● Task brief: Scan the material and copy out each line where the word "asymptotic" occurs.

● Information provided:
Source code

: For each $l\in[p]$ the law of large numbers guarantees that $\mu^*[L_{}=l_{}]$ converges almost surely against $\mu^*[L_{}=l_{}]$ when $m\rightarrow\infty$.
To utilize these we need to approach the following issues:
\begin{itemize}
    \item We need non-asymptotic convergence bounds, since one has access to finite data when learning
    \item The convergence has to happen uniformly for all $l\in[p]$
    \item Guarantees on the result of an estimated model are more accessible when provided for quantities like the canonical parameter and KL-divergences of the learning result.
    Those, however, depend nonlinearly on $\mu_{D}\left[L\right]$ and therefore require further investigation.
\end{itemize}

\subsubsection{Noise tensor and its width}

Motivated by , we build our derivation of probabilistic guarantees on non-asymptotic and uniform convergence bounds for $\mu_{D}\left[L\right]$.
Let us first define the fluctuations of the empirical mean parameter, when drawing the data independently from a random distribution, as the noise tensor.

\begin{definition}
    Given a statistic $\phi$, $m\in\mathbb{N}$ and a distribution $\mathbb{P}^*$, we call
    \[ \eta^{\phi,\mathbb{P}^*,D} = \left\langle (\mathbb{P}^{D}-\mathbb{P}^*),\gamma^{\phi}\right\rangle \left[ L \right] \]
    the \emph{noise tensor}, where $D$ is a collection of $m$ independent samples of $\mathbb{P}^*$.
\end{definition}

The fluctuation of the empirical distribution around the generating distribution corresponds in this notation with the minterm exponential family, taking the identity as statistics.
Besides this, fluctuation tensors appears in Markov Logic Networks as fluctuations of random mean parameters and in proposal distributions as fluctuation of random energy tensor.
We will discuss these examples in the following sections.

● Output for this task:
    \item We need non-asymptotic convergence bounds, since one has access to finite data when learning
Motivated by , we build our derivation of probabilistic guarantees on non-asymptotic and uniform convergence bounds for $\mu_{D}\left[L\right]$.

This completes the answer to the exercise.